▶ [What is expected]
Scan the entries that follow and work out how many lines contain "model". Give the number and nothing else.

▶ [Dataset extract]

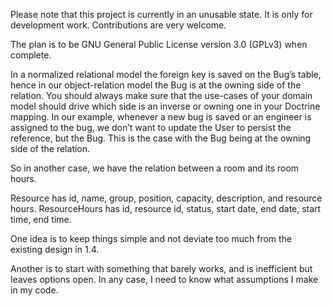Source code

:Please note that this project is currently in an unusable state. 
It is only for development work.
Contributions are very welcome.

The plan is to be GNU General Public License version 3.0 (GPLv3) when complete. 

In a normalized relational model the foreign key is saved on the Bug’s table,
hence in our object-relation model the Bug is at the owning side of the relation.
You should always make sure that the use-cases of your domain model should drive 
which side is an inverse or owning one in your Doctrine mapping.
In our example, whenever a new bug is saved or an engineer is assigned to the bug,
we don’t want to update the User to persist the reference, but the Bug.
This is the case with the Bug being at the owning side of the relation.

So in another case, we have the relation between a room and its room hours. 

Resource has id, name, group, position, capacity, description, and resource hours. 
ResourceHours has id, resource id, status, start date, end date, start time, end time. 

One idea is to keep things simple and not deviate too much from the existing design in 1.4. 

Another is to start with something that barely works, and is inefficient but leaves options open. 
In any case, I need to know what assumptions I make in my code.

▶ [Problem solution]
3